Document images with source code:
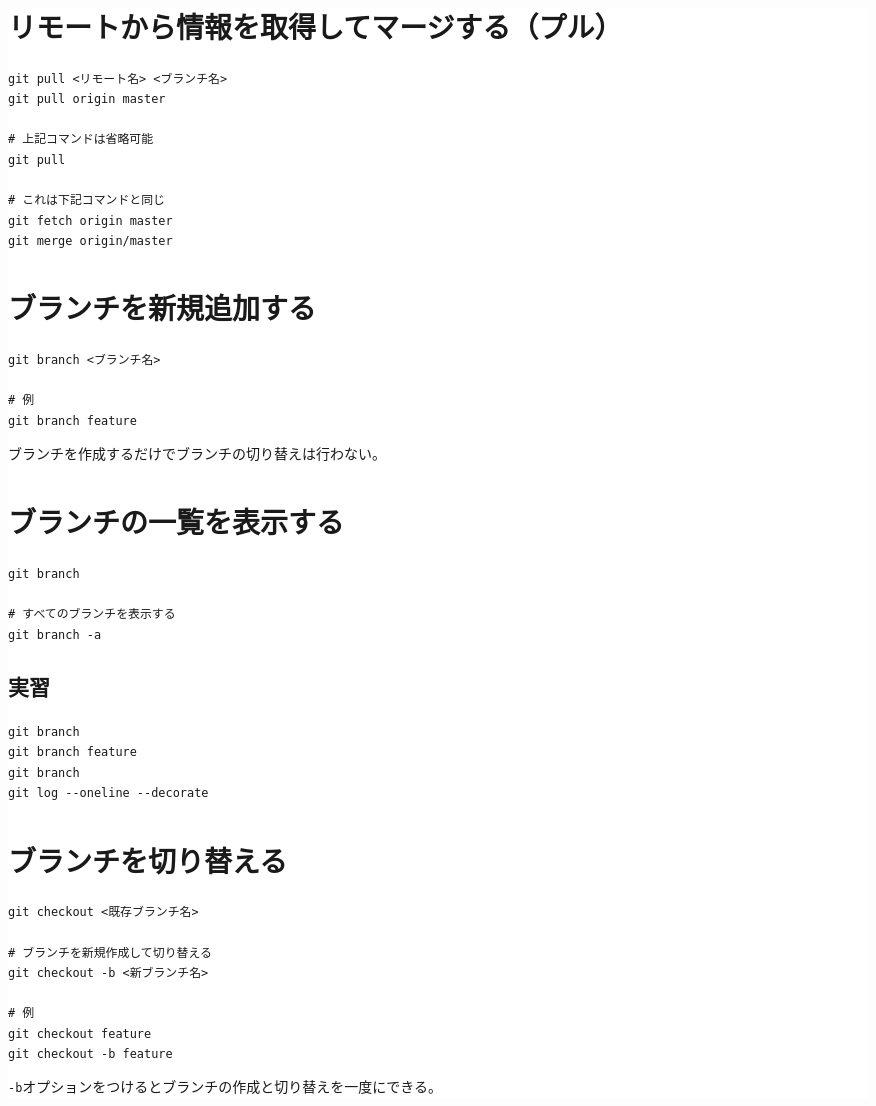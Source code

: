 # リモートから情報を取得してマージする（プル）
```
git pull <リモート名> <ブランチ名>
git pull origin master

# 上記コマンドは省略可能
git pull

# これは下記コマンドと同じ
git fetch origin master
git merge origin/master
```




# ブランチを新規追加する
```
git branch <ブランチ名>

# 例
git branch feature
```
ブランチを作成するだけでブランチの切り替えは行わない。  

# ブランチの一覧を表示する
```
git branch

# すべてのブランチを表示する
git branch -a
```

## 実習
```
git branch
git branch feature
git branch
git log --oneline --decorate
```
# ブランチを切り替える
```
git checkout <既存ブランチ名>

# ブランチを新規作成して切り替える
git checkout -b <新ブランチ名>

# 例
git checkout feature
git checkout -b feature
```
`-b`オプションをつけるとブランチの作成と切り替えを一度にできる。
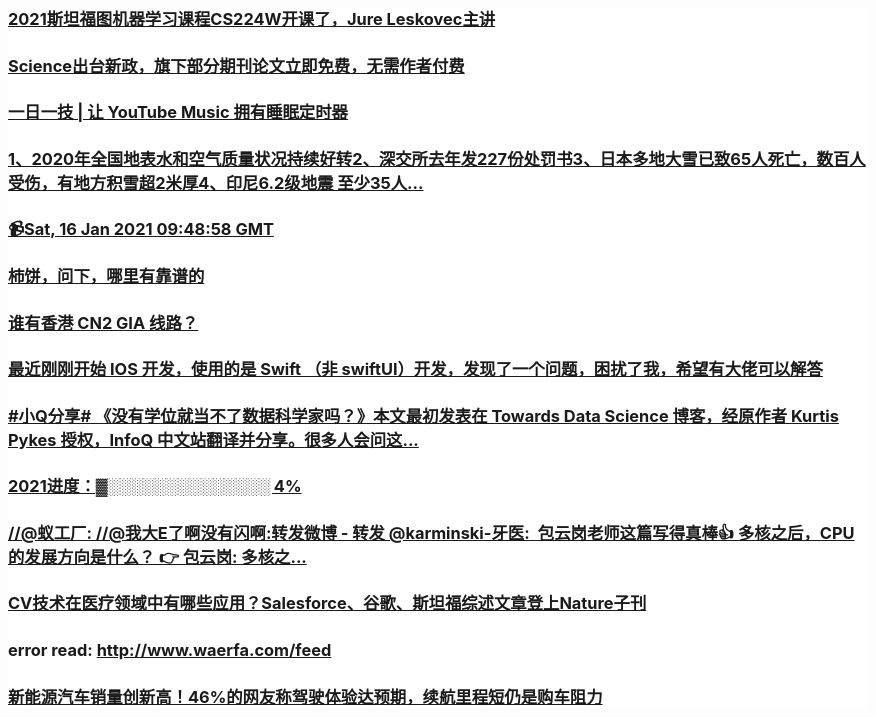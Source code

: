 

### [2021斯坦福图机器学习课程CS224W开课了，Jure Leskovec主讲](https://www.jiqizhixin.com/articles/2021-01-16-2)

 

### [Science出台新政，旗下部分期刊论文立即免费，无需作者付费](https://www.jiqizhixin.com/articles/2021-01-16)

 

### [一日一技 | 让 YouTube Music 拥有睡眠定时器](https://sspai.com/post/64596)

### [1、2020年全国地表水和空气质量状况持续好转2、深交所去年发227份处罚书3、日本多地大雪已致65人死亡，数百人受伤，有地方积雪超2米厚4、印尼6.2级地震 至少35人...](https://t.me/tgchinanews/924)

### [📹Sat, 16 Jan 2021 09:48:58 GMT](https://t.me/tgchinanews/923)

### [柿饼，问下，哪里有靠谱的](https://www.v2ex.com/t/745411)

### [谁有香港 CN2 GIA 线路？](https://www.v2ex.com/t/745382)

### [最近刚刚开始 IOS 开发，使用的是 Swift （非 swiftUI）开发，发现了一个问题，困扰了我，希望有大佬可以解答](https://www.v2ex.com/t/745335)

### [#小Q分享# 《没有学位就当不了数据科学家吗？》本文最初发表在 Towards Data Science 博客，经原作者 Kurtis Pykes 授权，InfoQ 中文站翻译并分享。很多人会问这...](https://weibo.com/1746173800/JDsLpxAeK)

### [2021进度：▓░░░░░░░░░░░░░░ 4%](https://weibo.com/1402400261/JDsD3f1kF)

### [//@蚁工厂: //@我大E了啊没有闪啊:转发微博 - 转发 @karminski-牙医:&ensp;包云岗老师这篇写得真棒👍 多核之后，CPU 的发展方向是什么？ 👉 包云岗: 多核之...](https://weibo.com/1715118170/JDsvokkEB)

### [CV技术在医疗领域中有哪些应用？Salesforce、谷歌、斯坦福综述文章登上Nature子刊](https://www.jiqizhixin.com/articles/2021-01-16-4)

 

### error read: http://www.waerfa.com/feed

### [新能源汽车销量创新高！46%的网友称驾驶体验达预期，续航里程短仍是购车阻力](https://m.21jingji.com/article/20210116/herald/d737f0a64c6a027b21b0b9a2a51b5e35.html)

- **TASK TO COMPLETE**
What is needed is an exact copy of the data, without any pictures.

- **SOLUTION TO THIS TASK**
Source code

: # リモートから情報を取得してマージする（プル）
```
git pull <リモート名> <ブランチ名>
git pull origin master

# 上記コマンドは省略可能
git pull

# これは下記コマンドと同じ
git fetch origin master
git merge origin/master
```




# ブランチを新規追加する
```
git branch <ブランチ名>

# 例
git branch feature
```
ブランチを作成するだけでブランチの切り替えは行わない。  

# ブランチの一覧を表示する
```
git branch

# すべてのブランチを表示する
git branch -a
```

## 実習
```
git branch
git branch feature
git branch
git log --oneline --decorate
```
# ブランチを切り替える
```
git checkout <既存ブランチ名>

# ブランチを新規作成して切り替える
git checkout -b <新ブランチ名>

# 例
git checkout feature
git checkout -b feature
```
`-b`オプションをつけるとブランチの作成と切り替えを一度にできる。
Source code

: 

### [2021斯坦福图机器学习课程CS224W开课了，Jure Leskovec主讲](https://www.jiqizhixin.com/articles/2021-01-16-2)

 

### [Science出台新政，旗下部分期刊论文立即免费，无需作者付费](https://www.jiqizhixin.com/articles/2021-01-16)

 

### [一日一技 | 让 YouTube Music 拥有睡眠定时器](https://sspai.com/post/64596)

### [1、2020年全国地表水和空气质量状况持续好转2、深交所去年发227份处罚书3、日本多地大雪已致65人死亡，数百人受伤，有地方积雪超2米厚4、印尼6.2级地震 至少35人...](https://t.me/tgchinanews/924)

### [📹Sat, 16 Jan 2021 09:48:58 GMT](https://t.me/tgchinanews/923)

### [柿饼，问下，哪里有靠谱的](https://www.v2ex.com/t/745411)

### [谁有香港 CN2 GIA 线路？](https://www.v2ex.com/t/745382)

### [最近刚刚开始 IOS 开发，使用的是 Swift （非 swiftUI）开发，发现了一个问题，困扰了我，希望有大佬可以解答](https://www.v2ex.com/t/745335)

### [#小Q分享# 《没有学位就当不了数据科学家吗？》本文最初发表在 Towards Data Science 博客，经原作者 Kurtis Pykes 授权，InfoQ 中文站翻译并分享。很多人会问这...](https://weibo.com/1746173800/JDsLpxAeK)

### [2021进度：▓░░░░░░░░░░░░░░ 4%](https://weibo.com/1402400261/JDsD3f1kF)

### [//@蚁工厂: //@我大E了啊没有闪啊:转发微博 - 转发 @karminski-牙医:&ensp;包云岗老师这篇写得真棒👍 多核之后，CPU 的发展方向是什么？ 👉 包云岗: 多核之...](https://weibo.com/1715118170/JDsvokkEB)

### [CV技术在医疗领域中有哪些应用？Salesforce、谷歌、斯坦福综述文章登上Nature子刊](https://www.jiqizhixin.com/articles/2021-01-16-4)

 

### error read: http://www.waerfa.com/feed

### [新能源汽车销量创新高！46%的网友称驾驶体验达预期，续航里程短仍是购车阻力](https://m.21jingji.com/article/20210116/herald/d737f0a64c6a027b21b0b9a2a51b5e35.html)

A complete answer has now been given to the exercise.